А вот из воспоминаний другой дочери, Татьяны Львовны Сухотиной-Толстой: «Была одна игра, в которую папа с нами играл и которую мы очень любили. Безо всякого предупреждения папа вдруг делал испуганное лицо, начинал озираться во все стороны, хватал двоих из нас за руки и, вскакивая с места, на цыпочках, высоко поднимая ноги и стараясь не шуметь, бежал и прятался куда-нибудь в угол, таща за руку тех из нас, кто ему попадались.
„Идет… идет…“ — испуганным шепотом говорил он.
Тот из нас троих, которого он не успел захватить с собой, стремглав бросался к нему и цеплялся за его блузу. Все мы, вчетвером, с испугом забиваемся в угол и с бьющимися сердцами ждем, чтобы „он“ прошел. Папа сидит с нами на полу на корточках и делает вид, что он напряженно следит за кем-то воображаемым, который и есть самый „он“. Папа провожает его глазами, а мы сидим молча, испуганно прижавшись друг к другу, боясь, как бы „он“ нас не увидал.
Сердца наши так стучат, что мне кажется, что „он“ может услыхать это биение и по нем найти нас.
Наконец, после нескольких минут напряженного молчания, у папа лицо делается спокойным и веселым.
— Ушел! — говорит он нам о „нем“.
Мы весело вскакиваем и идем с папа по комнатам, как вдруг… брови у папа поднимаются, глаза таращатся, он делает страшное лицо и останавливается: оказывается, что „он“ опять откуда-то появился.
— Идет! Идет! — шепчем мы все вместе и начинаем метаться из стороны в сторону, ища укромного места, чтобы спрятаться от „него“. Опять мы забиваемся куда-нибудь в угол и опять с волнением ждем, пока папа проводит „его“ глазами. Наконец, „он“ опять уходит, не открыв нас, мы опять вскакиваем, и всё начинается сначала…»
Помните, я обещал вернуться к мысли Л. Карасева о том, что «исходный смысл» «Войны и мира» — это замирание перед неодолимым? Странная игра для детей — хорошая иллюстрация к этой мысли. И понятно, что самая неодолимая неодолимость — это смерть.
«Смерть, неизбежный конец всего, в первый раз с неотразимою силой представилась ему. И смерть эта, которая тут, в этом любимом брате, спросонков стонущем и безразлично по привычке призывавшем то бога, то черта, была совсем не так далека, как ему прежде казалось. Она была и в нем самом — он это чувствовал. Не нынче, так завтра, не завтра, так через тридцать лет, разве не все равно?», — Левин в «Анне Карениной».

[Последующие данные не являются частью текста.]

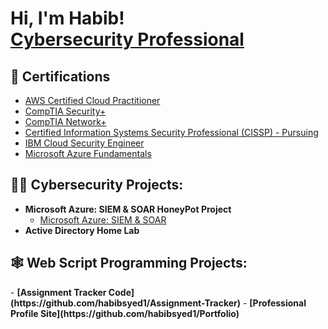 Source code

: <h1>Hi, I'm Habib! <br/><a href="https://github.com/habibsyed1"> <a href="https://www.linkedin.com/in/habib-syed-921839258/">Cybersecurity Professional</a></h1>

<h2>🥇 Certifications</h2>

- [AWS Certified Cloud Practitioner]()
- [CompTIA Security+]()
- [CompTIA Network+]()
- [Certified Information Systems Security Professional (CISSP) - Pursuing]()
- [IBM Cloud Security Engineer]()
- [Microsoft Azure Fundamentals]()

<h2>👨‍💻 Cybersecurity Projects:</h2>

- <b>Microsoft Azure: SIEM & SOAR HoneyPot Project</b>
  - [Microsoft Azure: SIEM & SOAR]()
- <b>Active Directory Home Lab</b>

<h2>🕸️ Web Script Programming Projects:</h2>
- <b>[Assignment Tracker Code](https://github.com/habibsyed1/Assignment-Tracker)</b>
- <b>[Professional Profile Site](https://github.com/habibsyed1/Portfolio)</b>
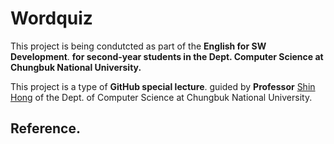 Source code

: # Wordquiz #

This project is being condutcted as part of the **English for SW Development**. 
**for second-year students in the Dept. Computer Science at Chungbuk National University.**

This project is a type of **GitHub special lecture**.
guided by **Professor** [Shin Hong][1] of the Dept. of Computer Science at Chungbuk National University.


## Reference. ##



[1]: https://github.com/hongshin/wordquiz


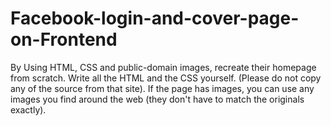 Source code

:# Facebook-login-and-cover-page-on-Frontend
By  Using HTML, CSS and public-domain images, recreate their homepage from scratch. Write all the HTML and the CSS yourself. (Please do not copy any of the source from that site). If the page has images, you can use any images you find around the web (they don't have to match the originals exactly). 
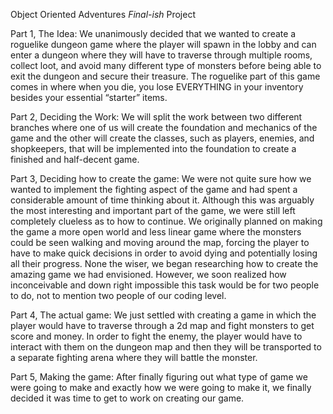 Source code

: Object Oriented Adventures *Final-ish* Project

Part 1, The Idea: We unanimously decided that we wanted to create a roguelike dungeon game where the player will spawn in the lobby and can enter a dungeon where they will have to traverse through multiple rooms, collect loot, and avoid many different type of monsters before being able to exit the dungeon and secure their treasure. The roguelike part of this game comes in where when you die, you lose EVERYTHING in your inventory besides your essential “starter” items. 

Part 2, Deciding the Work: We will split the work between two different branches where one of us will create the foundation and mechanics of the game and the other will create the classes, such as players, enemies, and shopkeepers, that will be implemented into the foundation to create a finished and half-decent game.

Part 3, Deciding how to create the game: We were not quite sure how we wanted to implement the fighting aspect of the game and had spent a considerable amount of time thinking about it. Although this was arguably the most interesting and important part of the game, we were still left completely clueless as to how to continue. We originally planned on making the game a more open world and less linear game where the monsters could be seen walking and moving around the map, forcing the player to have to make quick decisions in order to avoid dying and potentially losing all their progress. None the wiser, we began researching how to create the amazing game we had envisioned. However, we soon realized how inconceivable and down right impossible this task would be for two people to do, not to mention two people of our coding level. 

Part 4, The actual game: We just settled with creating a game in which the player would have to traverse through a 2d map and fight monsters to get score and money. In order to fight the enemy, the player would have to interact with them on the dungeon map and then they will be transported to a separate fighting arena where they will battle the monster. 

Part 5, Making the game: After finally figuring out what type of game we were going to make and exactly how we were going to make it, we finally decided it was time to get to work on creating our game. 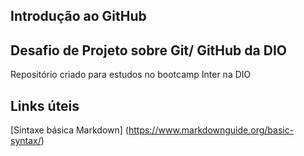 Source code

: <h2>Introdução ao GitHub</h2>

## Desafio de Projeto sobre Git/ GitHub da DIO

Repositório criado para estudos no bootcamp Inter na DIO

## Links úteis
[Sintaxe básica Markdown] (https://www.markdownguide.org/basic-syntax/)
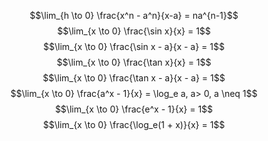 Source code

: $$\lim_{h \to 0} \frac{x^n - a^n}{x-a} = na^{n-1}$$
$$\lim_{x \to 0} \frac{\sin x}{x} = 1$$
$$\lim_{x \to 0} \frac{\sin x - a}{x - a} = 1$$
$$\lim_{x \to 0} \frac{\tan x}{x} = 1$$
$$\lim_{x \to 0} \frac{\tan x - a}{x - a} = 1$$
$$\lim_{x \to 0} \frac{a^x - 1}{x} = \log_e a, a> 0, a \neq 1$$
$$\lim_{x \to 0} \frac{e^x - 1}{x} = 1$$
$$\lim_{x \to 0} \frac{\log_e(1 + x)}{x} = 1$$ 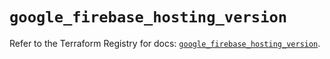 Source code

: # `google_firebase_hosting_version`

Refer to the Terraform Registry for docs: [`google_firebase_hosting_version`](https://registry.terraform.io/providers/hashicorp/google-beta/5.16.0/docs/resources/google_firebase_hosting_version).

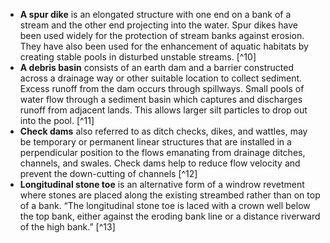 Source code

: - **A spur dike** is an elongated structure with one end on a bank of a stream and the other end projecting into the water. Spur dikes have been used widely for the protection of stream banks against erosion. They have also been used for the enhancement of aquatic habitats by creating stable pools in disturbed unstable streams. [^10]
- **A debris basin** consists of an earth dam and a barrier constructed across a drainage way or other suitable location to collect sediment. Excess runoff from the dam occurs through spillways. Small pools of water flow through a sediment basin which captures and discharges runoff from adjacent lands. This allows larger silt particles to drop out into the pool. [^11]
- **Check dams** also referred to as ditch checks, dikes, and wattles, may be temporary or permanent linear structures that are installed in a perpendicular position to the flows emanating from drainage ditches, channels, and swales. Check dams help to reduce flow velocity and prevent the down-cutting of channels [^12]
- **Longitudinal stone toe** is an alternative form of a windrow revetment where stones are placed along the existing streambed rather than on top of a bank. “The longitudinal stone toe is laced with a crown well below the top bank, either against the eroding bank line or a distance riverward of the high bank.” [^13] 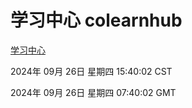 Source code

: # 学习中心 colearnhub
[学习中心](http://219.139.198.207:56308/colearnhub/)

2024年 09月 26日 星期四 15:40:02 CST

2024年 09月 26日 星期四 07:40:02 GMT
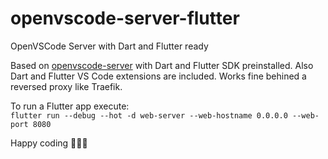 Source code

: # openvscode-server-flutter

OpenVSCode Server with Dart and Flutter ready

Based on [openvscode-server](https://github.com/gitpod-io/openvscode-server) with Dart and Flutter SDK preinstalled. Also Dart and Flutter VS Code extensions are included. Works fine behined a reversed proxy like Traefik.

To run a Flutter app execute:  
`flutter run --debug --hot -d web-server --web-hostname 0.0.0.0 --web-port 8080`

Happy coding 🧑🏻‍💻
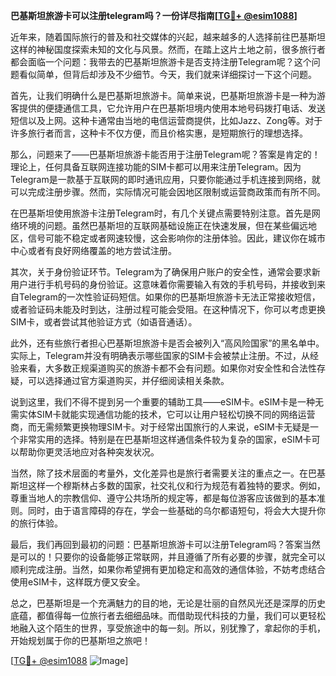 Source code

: **巴基斯坦旅游卡可以注册telegram吗？一份详尽指南[[TG💪+ @esim1088](https://t.me/s/esim1088)]**

近年来，随着国际旅行的普及和社交媒体的兴起，越来越多的人选择前往巴基斯坦这样的神秘国度探索未知的文化与风景。然而，在踏上这片土地之前，很多旅行者都会面临一个问题：我带去的巴基斯坦旅游卡是否支持注册Telegram呢？这个问题看似简单，但背后却涉及不少细节。今天，我们就来详细探讨一下这个问题。

首先，让我们明确什么是巴基斯坦旅游卡。简单来说，巴基斯坦旅游卡是一种为游客提供的便捷通信工具，它允许用户在巴基斯坦境内使用本地号码拨打电话、发送短信以及上网。这种卡通常由当地的电信运营商提供，比如Jazz、Zong等。对于许多旅行者而言，这种卡不仅方便，而且价格实惠，是短期旅行的理想选择。

那么，问题来了——巴基斯坦旅游卡能否用于注册Telegram呢？答案是肯定的！理论上，任何具备互联网连接功能的SIM卡都可以用来注册Telegram。因为Telegram是一款基于互联网的即时通讯应用，只要你能通过手机连接到网络，就可以完成注册步骤。然而，实际情况可能会因地区限制或运营商政策而有所不同。

在巴基斯坦使用旅游卡注册Telegram时，有几个关键点需要特别注意。首先是网络环境的问题。虽然巴基斯坦的互联网基础设施正在快速发展，但在某些偏远地区，信号可能不稳定或者网速较慢，这会影响你的注册体验。因此，建议你在城市中心或者有良好网络覆盖的地方尝试注册。

其次，关于身份验证环节。Telegram为了确保用户账户的安全性，通常会要求新用户进行手机号码的身份验证。这意味着你需要输入有效的手机号码，并接收到来自Telegram的一次性验证码短信。如果你的巴基斯坦旅游卡无法正常接收短信，或者验证码未能及时到达，注册过程可能会受阻。在这种情况下，你可以考虑更换SIM卡，或者尝试其他验证方式（如语音通话）。

此外，还有些旅行者担心巴基斯坦旅游卡是否会被列入“高风险国家”的黑名单中。实际上，Telegram并没有明确表示哪些国家的SIM卡会被禁止注册。不过，从经验来看，大多数正规渠道购买的旅游卡都不会有问题。如果你对安全性和合法性存疑，可以选择通过官方渠道购买，并仔细阅读相关条款。

说到这里，我们不得不提到另一个重要的辅助工具——eSIM卡。eSIM卡是一种无需实体SIM卡就能实现通信功能的技术，它可以让用户轻松切换不同的网络运营商，而无需频繁更换物理SIM卡。对于经常出国旅行的人来说，eSIM卡无疑是一个非常实用的选择。特别是在巴基斯坦这样通信条件较为复杂的国家，eSIM卡可以帮助你更灵活地应对各种突发状况。

当然，除了技术层面的考量外，文化差异也是旅行者需要关注的重点之一。在巴基斯坦这样一个穆斯林占多数的国家，社交礼仪和行为规范有着独特的要求。例如，尊重当地人的宗教信仰、遵守公共场所的规定等，都是每位游客应该做到的基本准则。同时，由于语言障碍的存在，学会一些基础的乌尔都语短句，将会大大提升你的旅行体验。

最后，我们再回到最初的问题：巴基斯坦旅游卡可以注册Telegram吗？答案当然是可以的！只要你的设备能够正常联网，并且遵循了所有必要的步骤，就完全可以顺利完成注册。当然，如果你希望拥有更加稳定和高效的通信体验，不妨考虑结合使用eSIM卡，这样既方便又安全。

总之，巴基斯坦是一个充满魅力的目的地，无论是壮丽的自然风光还是深厚的历史底蕴，都值得每一位旅行者去细细品味。而借助现代科技的力量，我们可以更轻松地融入这个陌生的世界，享受旅途中的每一刻。所以，别犹豫了，拿起你的手机，开始规划属于你的巴基斯坦之旅吧！

[[TG💪+ @esim1088](https://t.me/s/esim1088) ![Image](https://i.postimg.cc/4NQfJmqS/Snipaste-2025-05-13-00-14-12.png)] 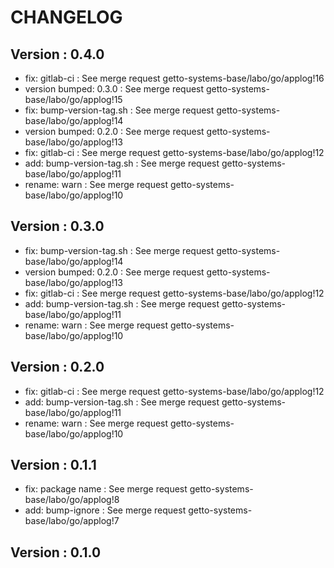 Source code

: # CHANGELOG

## Version : 0.4.0

- fix: gitlab-ci : See merge request getto-systems-base/labo/go/applog!16
- version bumped: 0.3.0 : See merge request getto-systems-base/labo/go/applog!15
- fix: bump-version-tag.sh : See merge request getto-systems-base/labo/go/applog!14
- version bumped: 0.2.0 : See merge request getto-systems-base/labo/go/applog!13
- fix: gitlab-ci : See merge request getto-systems-base/labo/go/applog!12
- add: bump-version-tag.sh : See merge request getto-systems-base/labo/go/applog!11
- rename: warn : See merge request getto-systems-base/labo/go/applog!10


## Version : 0.3.0

- fix: bump-version-tag.sh : See merge request getto-systems-base/labo/go/applog!14
- version bumped: 0.2.0 : See merge request getto-systems-base/labo/go/applog!13
- fix: gitlab-ci : See merge request getto-systems-base/labo/go/applog!12
- add: bump-version-tag.sh : See merge request getto-systems-base/labo/go/applog!11
- rename: warn : See merge request getto-systems-base/labo/go/applog!10


## Version : 0.2.0

- fix: gitlab-ci : See merge request getto-systems-base/labo/go/applog!12
- add: bump-version-tag.sh : See merge request getto-systems-base/labo/go/applog!11
- rename: warn : See merge request getto-systems-base/labo/go/applog!10


## Version : 0.1.1

- fix: package name : See merge request getto-systems-base/labo/go/applog!8
- add: bump-ignore : See merge request getto-systems-base/labo/go/applog!7



## Version : 0.1.0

Как мы справляемся с этим неразрешимым противоречием? «Она придет, она вот она, а ее не должно быть» («Записки сумасшедшего») — такое заговаривание смерти может решать вопрос стилистически, но не практически. Можно вписывать свою жизнь в большие системы. В рассказе «Три смерти» (1858), где умирают барыня, мужик и береза, как самая «правильная» оценивается смерть березы, которая освободила своим исчезновением место для роста другим деревьям, да еще и ловко пошла на крест мужику. В рассказе «Хозяин и работник» (1895) купец Брехунов, вопреки говорящей фамилии, спасает в метель слугу, а сам замерзает, чувствуя при этом причастность к некоему надмирному кругу жизни («Жив Никита, значит, жив и я»). В «Войне и мире» Кутузов умирает в 1813 году в русле толстовской философии истории: после изгнания французов «представителю народной войны ничего не оставалось, кроме смерти. И он умер».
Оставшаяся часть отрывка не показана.